WORKING DATA
:::

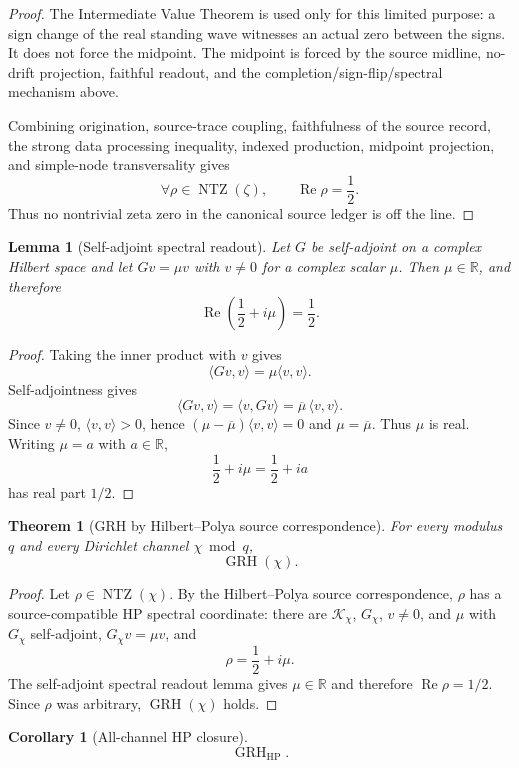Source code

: \documentclass[11pt]{article}
\newtheorem{theorem}[definition]{Theorem}
\newtheorem{corollary}[definition]{Corollary}
\newtheorem{lemma}[definition]{Lemma}
\DeclareMathOperator{\Ree}{Re}
\DeclareMathOperator{\NTZ}{NTZ}
\DeclareMathOperator{\GRH}{GRH}
\begin{document}
\begin{proof}
The Intermediate Value Theorem is used only for this limited purpose: a sign
change of the real standing wave witnesses an actual zero between the signs. It
does not force the midpoint.  The midpoint is forced by the source midline,
no-drift projection, faithful readout, and the completion/sign-flip/spectral
mechanism above.

Combining origination, source-trace coupling, faithfulness of the source record,
the strong data processing inequality, indexed production, midpoint projection,
and simple-node transversality gives
\[
  \forall \rho\in\NTZ(\zeta),\qquad \Ree\rho=\frac12 .
\]
Thus no nontrivial zeta zero in the canonical source ledger is off the line.
\end{proof}

\begin{lemma}[Self-adjoint spectral readout]
Let $G$ be self-adjoint on a complex Hilbert space and let
$Gv=\mu v$ with $v\ne0$ for a complex scalar $\mu$.  Then $\mu\in\mathbb R$,
and therefore
\[
  \Ree\left(\frac12+i\mu\right)=\frac12 .
\]
\end{lemma}

\begin{proof}
Taking the inner product with $v$ gives
\[
  \langle Gv,v\rangle=\mu\langle v,v\rangle .
\]
Self-adjointness gives
\[
  \langle Gv,v\rangle=\langle v,Gv\rangle
  =
  \overline{\mu}\,\langle v,v\rangle .
\]
Since $v\ne0$, $\langle v,v\rangle>0$, hence
$(\mu-\overline{\mu})\langle v,v\rangle=0$ and $\mu=\overline{\mu}$.
Thus $\mu$ is real.  Writing $\mu=a$ with $a\in\mathbb R$,
\[
  \frac12+i\mu=\frac12+ia
\]
has real part $1/2$.
\end{proof}

\begin{theorem}[GRH by Hilbert--Polya source correspondence]
For every modulus $q$ and every Dirichlet channel $\chi\bmod q$,
\[
  \GRH(\chi).
\]
\end{theorem}

\begin{proof}
Let $\rho\in\NTZ(\chi)$.  By the Hilbert--Polya source correspondence, $\rho$
has a source-compatible HP spectral coordinate: there are
$\mathcal K_\chi$, $G_\chi$, $v\ne0$, and $\mu$ with $G_\chi$ self-adjoint,
$G_\chi v=\mu v$, and
\[
  \rho=\frac12+i\mu .
\]
The self-adjoint spectral readout lemma gives $\mu\in\mathbb R$ and therefore
$\Ree\rho=1/2$.  Since $\rho$ was arbitrary, $\GRH(\chi)$ holds.
\end{proof}

\begin{corollary}[All-channel HP closure]
\[
  \GRH_{\mathrm{HP}}.
\]
\end{corollary}
\end{document}

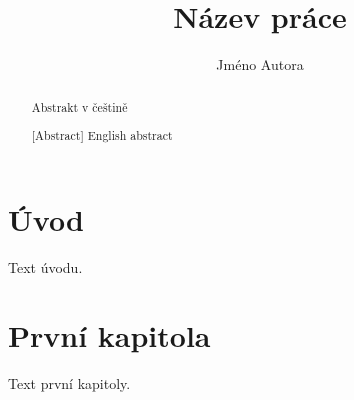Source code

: \documentclass[oneside,a4paper,12pt]{book}
\author{Jméno Autora}
\title{Název práce}
\begin{document}
\TitlePage
{}

\begin{abstract}
Abstrakt v češtině
\SavedKeywords %
\end{abstract}

\begin{abstract}[Abstract]
English abstract
\end{abstract}

\tableofcontents
\chapter{Úvod}
Text úvodu.

\chapter{První kapitola}
Text první kapitoly.
\end{document}
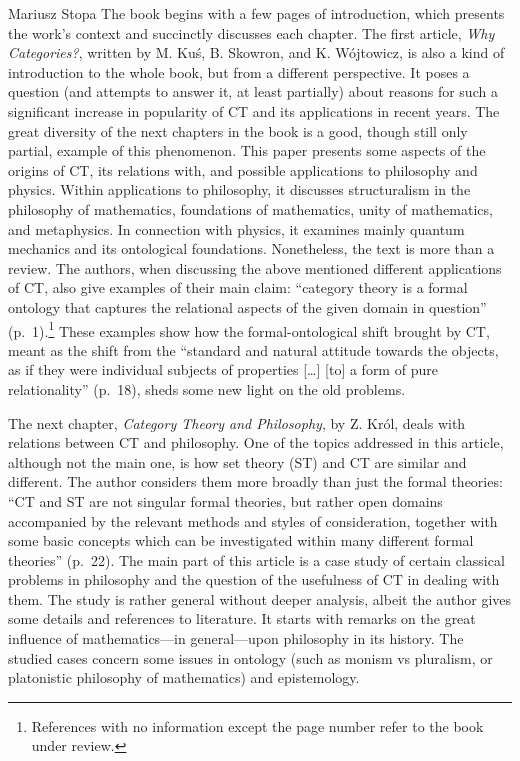 \begin{recengenv}{Mariusz Stopa}
The book begins with a few pages of introduction, which presents the work's context and succinctly discusses each chapter. The first article, \textit{Why Cat\-e\-gories?}, written by M. Kuś, B. Skowron, and K. Wójtowicz, is also a kind of introduction to the whole book, but from a different perspective. It poses a question (and attempts to answer it, at least partially) about reasons for such a significant increase in popularity of CT and its applications in recent years. The great diversity of the next chapters in the book is a good, though still only partial, example of this phenomenon. This paper presents some aspects of the origins of CT, its relations with, and possible applications to philosophy and physics. Within applications to philosophy, it discusses structuralism in the philosophy of mathematics, foundations of mathematics, unity of mathematics, and metaphysics. In connection with physics, it examines mainly quantum mechanics and its ontological foundations. Nonetheless, the text is more than a review. The authors, when discussing the above mentioned different applications of CT, also give examples of their main claim: ``cat\-e\-go\-ry theory is a formal ontology that captures the relational aspects of the given domain in question'' (p.~1).\footnote{References with no information except the page number refer to the book under review.} These examples show how the formal-ontological shift brought by CT, meant as the shift from the ``standard and natural attitude towards the objects, as if they were individual subjects of properties [\ldots] [to] a form of pure relationality'' (p.~18), sheds some new light on the old problems.


The next chapter, \textit{Category Theory and Philosophy}, by Z. Król, deals with relations between CT and philosophy. One of the topics addressed in this article, although not the main one, is how set theory (ST) and CT are similar and different. The author considers them more broadly than just the formal theories: ``CT and ST are not singular formal theories, but rather open domains accompanied by the relevant methods and styles of consideration, together with some basic concepts which can be investigated within many different formal theories'' (p.~22). The main part of this article is a case study of certain classical problems in philosophy and the question of the usefulness of CT in dealing with them. The study is rather general without deeper analysis, albeit the author gives some details and references to literature. It starts with remarks on the great influence of mathematics---in general---upon philosophy in its history. The studied cases concern some issues in ontology (such as monism vs pluralism, or platonistic philosophy of mathematics) and epistemology.


\end{recengenv}
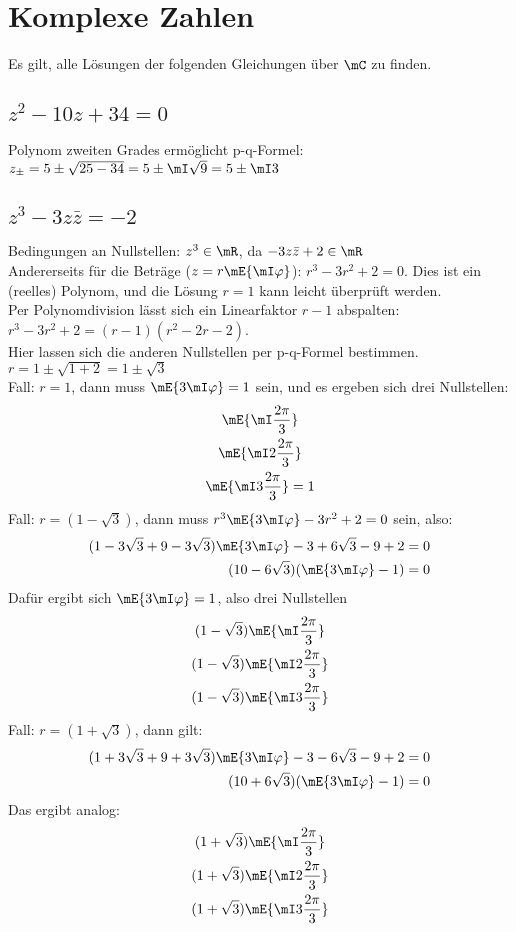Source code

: \section{Komplexe Zahlen}
	Es gilt, alle Lösungen der folgenden Gleichungen über $\mC$ zu finden.
	\subsection{$z^2-10 z + 34= 0$}
	Polynom zweiten Grades ermöglicht p-q-Formel:$z_\pm = 5 \pm \sqrt{25-34} = 5 \pm \mI \sqrt{9} = 5 \pm \mI 3$

	\subsection{$z^3-3 z\bar{z} = - 2$}
	Bedingungen an Nullstellen: $z^3 \in \mR$, da $-3z\bar{z}+2\in \mR$\\
	Andererseits für die Beträge ($z=r\mE{\mI\varphi}$): $r^3-3r^2+2=0$. Dies ist ein (reelles) Polynom, und die Lösung $r=1$ kann leicht überprüft werden.\\
	Per Polynomdivision lässt sich ein Linearfaktor $r-1$ abspalten: $r^3-3r^2+2 = (r-1)(r^2-2r-2)$.\\
	Hier lassen sich die anderen Nullstellen per p-q-Formel bestimmen. $r = 1 \pm \sqrt{1+2} = 1\pm\sqrt{3}$\\
	Fall: $r = 1$, dann muss $\mE{3\mI\varphi} = 1$ sein, und es ergeben sich drei Nullstellen:
	\begin{gather}
		\mE{\mI\frac{2\pi}{3}} \\
		\mE{\mI 2\frac{2\pi}{3}}\\
		\mE{\mI 3\frac{2\pi}{3}}=1
	\end{gather}
	Fall: $r = (1 - \sqrt{3})$, dann muss $r^3\mE{3\mI\varphi} - 3 r^2 + 2 = 0$ sein, also:
	\begin{align}
		(1 - 3\sqrt{3} + 9 - 3\sqrt{3})\mE{3\mI\varphi} - 3 + 6 \sqrt{3} - 9 +2 & = 0 \\
		(10-6\sqrt{3})(\mE{3\mI\varphi}-1) & = 0
	\end{align}
	Dafür ergibt sich $\mE{3\mI\varphi} = 1$, also drei Nullstellen
	\begin{gather}
		(1 - \sqrt{3})\mE{\mI\frac{2\pi}{3}} \\
		(1 - \sqrt{3})\mE{\mI 2\frac{2\pi}{3}}\\
		(1 - \sqrt{3})\mE{\mI 3\frac{2\pi}{3}}
	\end{gather}
	Fall: $r = (1 + \sqrt{3})$, dann gilt:
	\begin{align}
		(1 + 3\sqrt{3} + 9 + 3\sqrt{3})\mE{3\mI\varphi} - 3 - 6 \sqrt{3} - 9 +2 & = 0 \\
		(10+6\sqrt{3})(\mE{3\mI\varphi}-1) & = 0
	\end{align}
	Das ergibt analog:
	\begin{gather}
		(1 + \sqrt{3})\mE{\mI\frac{2\pi}{3}} \\
		(1 + \sqrt{3})\mE{\mI 2\frac{2\pi}{3}}\\
		(1 + \sqrt{3})\mE{\mI 3\frac{2\pi}{3}}
	\end{gather}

:::

PROMPT
Copy each line holding "also" from the material above.

OUTPUT
The book begins with a few pages of introduction, which presents the work's context and succinctly discusses each chapter. The first article, \textit{Why Cat\-e\-gories?}, written by M. Kuś, B. Skowron, and K. Wójtowicz, is also a kind of introduction to the whole book, but from a different perspective. It poses a question (and attempts to answer it, at least partially) about reasons for such a significant increase in popularity of CT and its applications in recent years. The great diversity of the next chapters in the book is a good, though still only partial, example of this phenomenon. This paper presents some aspects of the origins of CT, its relations with, and possible applications to philosophy and physics. Within applications to philosophy, it discusses structuralism in the philosophy of mathematics, foundations of mathematics, unity of mathematics, and metaphysics. In connection with physics, it examines mainly quantum mechanics and its ontological foundations. Nonetheless, the text is more than a review. The authors, when discussing the above mentioned different applications of CT, also give examples of their main claim: ``cat\-e\-go\-ry theory is a formal ontology that captures the relational aspects of the given domain in question'' (p.~1).\footnote{References with no information except the page number refer to the book under review.} These examples show how the formal-ontological shift brought by CT, meant as the shift from the ``standard and natural attitude towards the objects, as if they were individual subjects of properties [\ldots] [to] a form of pure relationality'' (p.~18), sheds some new light on the old problems.
	Fall: $r = (1 - \sqrt{3})$, dann muss $r^3\mE{3\mI\varphi} - 3 r^2 + 2 = 0$ sein, also:
	Dafür ergibt sich $\mE{3\mI\varphi} = 1$, also drei Nullstellen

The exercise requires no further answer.